Most design systems aren't structured that way, and the reason comes down to a concept that rarely surfaces in design practice until something breaks: contracts.
A contract, not a guideline
In software, a contract is a formal description of what something does, what it accepts, and what happens when those conditions aren't met. Stripe's API is a useful reference point: when you call a payment endpoint with the wrong parameters, you get a meaningful error immediately. The system doesn't accommodate the mistake, it rejects it and tells you why. That precision is a feature. The contract is specific enough to distinguish a valid call from an invalid one, and everything downstream depends on that distinction holding.
Design systems were built for human consumers. The naming conventions, the implicit logic, the documentation that assumes someone will ask a colleague when it doesn't make sense. Agents don't ask colleagues. They parse what's there and move on, and when there's no contract to read, they invent one. An invented contract is just confident guesswork expressed in code.
Your design system makes the same kind of promises Stripe's API does. When a component exposes a variant prop, it's promising the component will behave differently based on that value. When a token is named color-feedback-critical, it's promising that colour is semantically tied to critical feedback. When a usage guideline says a component shouldn't appear inside a modal without the full-bleed variant, that's a promise about context. Those are all contracts. The question isn't whether you have them. It's whether they're written down in a form that survives interpretation by something that can't ask a clarifying question.
When description isn't enough
Documentation and contracts aren't the same thing, and this is a distinction that design system practice has never needed to make explicit until recently.

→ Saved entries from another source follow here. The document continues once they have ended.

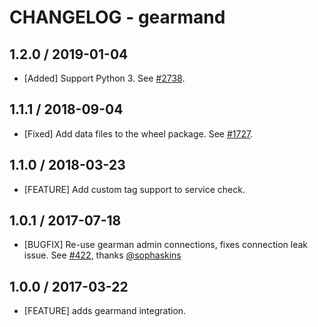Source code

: # CHANGELOG - gearmand

## 1.2.0 / 2019-01-04

* [Added] Support Python 3. See [#2738](https://github.com/DataDog/integrations-core/pull/2738).

## 1.1.1 / 2018-09-04

* [Fixed] Add data files to the wheel package. See [#1727](https://github.com/DataDog/integrations-core/pull/1727).

## 1.1.0 / 2018-03-23

* [FEATURE] Add custom tag support to service check.

## 1.0.1 / 2017-07-18

* [BUGFIX] Re-use gearman admin connections, fixes connection leak issue. See [#422][], thanks [@sophaskins][]

## 1.0.0 / 2017-03-22

* [FEATURE] adds gearmand integration.

<!--- The following link definition list is generated by PimpMyChangelog --->
[#422]: https://github.com/DataDog/integrations-core/issues/422
[@sophaskins]: https://github.com/sophaskins
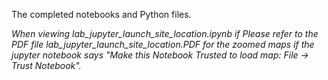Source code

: The completed notebooks and Python files.

*When viewing lab_jupyter_launch_site_location.ipynb if Please refer to the PDF file lab_jupyter_launch_site_location.PDF for the zoomed maps if the jupyter notebook says "Make this Notebook Trusted to load map: File -> Trust Notebook".*
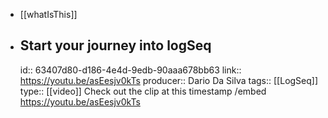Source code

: - [[whatIsThis]]
- ## Start your journey into logSeq
  id:: 63407d80-d186-4e4d-9edb-90aaa678bb63
  link:: https://youtu.be/asEesjv0kTs
  producer:: Dario Da Silva
  tags:: [[LogSeq]]
  type:: [[video]]
  Check out the clip at this timestamp /embed https://youtu.be/asEesjv0kTs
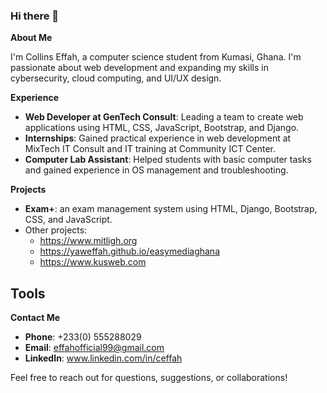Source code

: ### Hi there 👋
**About Me**

I'm Collins Effah, a computer science student from Kumasi, Ghana. I'm passionate about web development and expanding my skills in cybersecurity, cloud computing, and UI/UX design.

**Experience**

- **Web Developer at GenTech Consult**: Leading a team to create web applications using HTML, CSS, JavaScript, Bootstrap, and Django.
- **Internships**: Gained practical experience in web development at MixTech IT Consult and IT training at Community ICT Center.
- **Computer Lab Assistant**: Helped students with basic computer tasks and gained experience in OS management and troubleshooting.

**Projects**

- **Exam+**:  an exam management system using HTML, Django, Bootstrap, CSS, and JavaScript.
- Other projects:
  - https://www.mitligh.org
  - https://yaweffah.github.io/easymediaghana
  - https://www.kusweb.com

**Tools**
   - 

**Contact Me**

- **Phone**: +233(0) 555288029
- **Email**: effahofficial99@gmail.com
- **LinkedIn**: www.linkedin.com/in/ceffah

Feel free to reach out for questions, suggestions, or collaborations!


<!--
**YawEffah/YawEffah** is a ✨ _special_ ✨ repository because its `README.md` (this file) appears on your GitHub profile.

Here are some ideas to get you started:

- 🔭 I’m currently working on a project called Exam+, an application  
- 🌱 I’m currently learning ...
- 👯 I’m looking to collaborate on ...
- 🤔 I’m looking for help with ...
- 💬 Ask me about ...
- 📫 How to reach me: ...

- 😄 Pronouns: ...
- ⚡ Fun fact: ...
-->
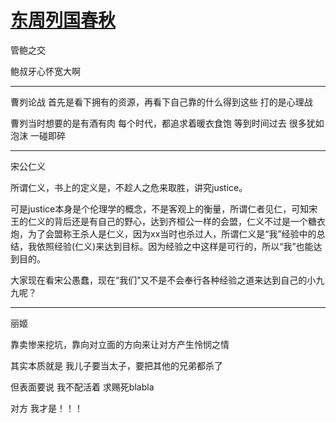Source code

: # [东周列国春秋](https://github.com/zerone0x/tmpbackup/issues/91)

管鲍之交

鲍叔牙心怀宽大啊

---

曹刿论战
首先是看下拥有的资源，再看下自己靠的什么得到这些
打的是心理战

曹刿当时想要的是有酒有肉
每个时代，都追求着暖衣食饱
等到时间过去
很多犹如泡沫
一碰即碎


---

宋公仁义

所谓仁义，书上的定义是，不趁人之危来取胜，讲究justice。

可是justice本身是个伦理学的概念，不是客观上的衡量，所谓仁者见仁，可知宋王的仁义的背后还是有自己的野心，达到齐桓公一样的会盟，仁义不过是一个糖衣炮，为了会盟称王杀人是仁义，因为xx当时也杀过人，所谓仁义是“我”经验中的总结，我依照经验(仁义)来达到目标。因为经验之中这样是可行的，所以“我”也能达到目的。

大家现在看宋公愚蠢，现在“我们”又不是不会奉行各种经验之道来达到自己的小九九呢？

---

丽姬

靠卖惨来挖坑，靠向对立面的方向来让对方产生怜悯之情

其实本质就是 我儿子要当太子，要把其他的兄弟都杀了

但表面要说 我不配活着 求赐死blabla

对方 我才是！！！

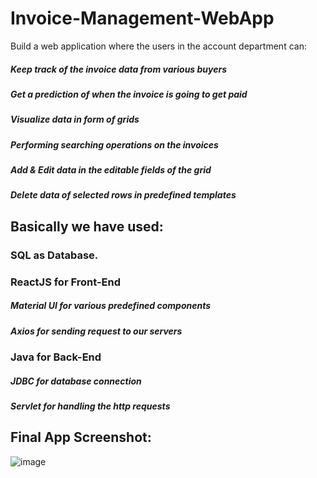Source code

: # Invoice-Management-WebApp
Build a web application where the users in the account department can:

##### Keep track of the invoice data from various buyers
##### Get a prediction of when the invoice is going to get paid
##### Visualize data in form of grids
##### Performing searching operations on the invoices
##### Add & Edit data in the editable fields of the grid
##### Delete data of selected rows in predefined templates

## Basically we have used:
### SQL as Database.

### ReactJS for Front-End

##### Material UI for various predefined components

##### Axios for sending request to our servers

### Java for Back-End

##### JDBC for database connection
##### Servlet for handling the http requests





## Final App Screenshot:

![image](https://user-images.githubusercontent.com/77227296/165530027-e2436a8a-edb2-4a90-82cc-22826dcbfb70.png)

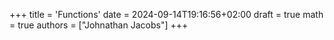 +++
title = 'Functions'
date = 2024-09-14T19:16:56+02:00
draft = true
math = true
authors = ["Johnathan Jacobs"]
+++
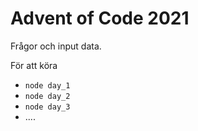 # Advent of Code 2021

Frågor och input data.

För att köra

* `node day_1`
* `node day_2`
* `node day_3`
* ....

Documentation describes. A contract specifies. Your Storybook page that explains when to use the warning variant instead of the critical variant is documentation. A prop definition that enforces appearance: "warning" | "critical" | "info" | "success" with no other valid inputs is a contract. The first communicates intent to a person who reads it. The second encodes intent in a structure that rejects anything outside its defined range.
Both matter, and this is where teams often get stuck. Contracts without documentation leave teams unable to make good decisions about when and how to use the system. Documentation without contracts leaves the system dependent on human interpretation for every implementation. For a long time, the second trade-off was acceptable, because human interpretation was the only thing consuming the system. That changed.
Here's what the difference looks like in practice, with a single component.
A button with documentation only:
The Storybook page says use the destructive variant when the action deletes data or can't be undone. The prop accepts a free-form string. A developer reads the documentation, uses variant="destructive" correctly. An agent working from the same codebase sees a variant prop that accepts a string and has no validation. It doesn't read Storybook. It infers from examples in the codebase. If those examples are inconsistent, the agent's output will be too.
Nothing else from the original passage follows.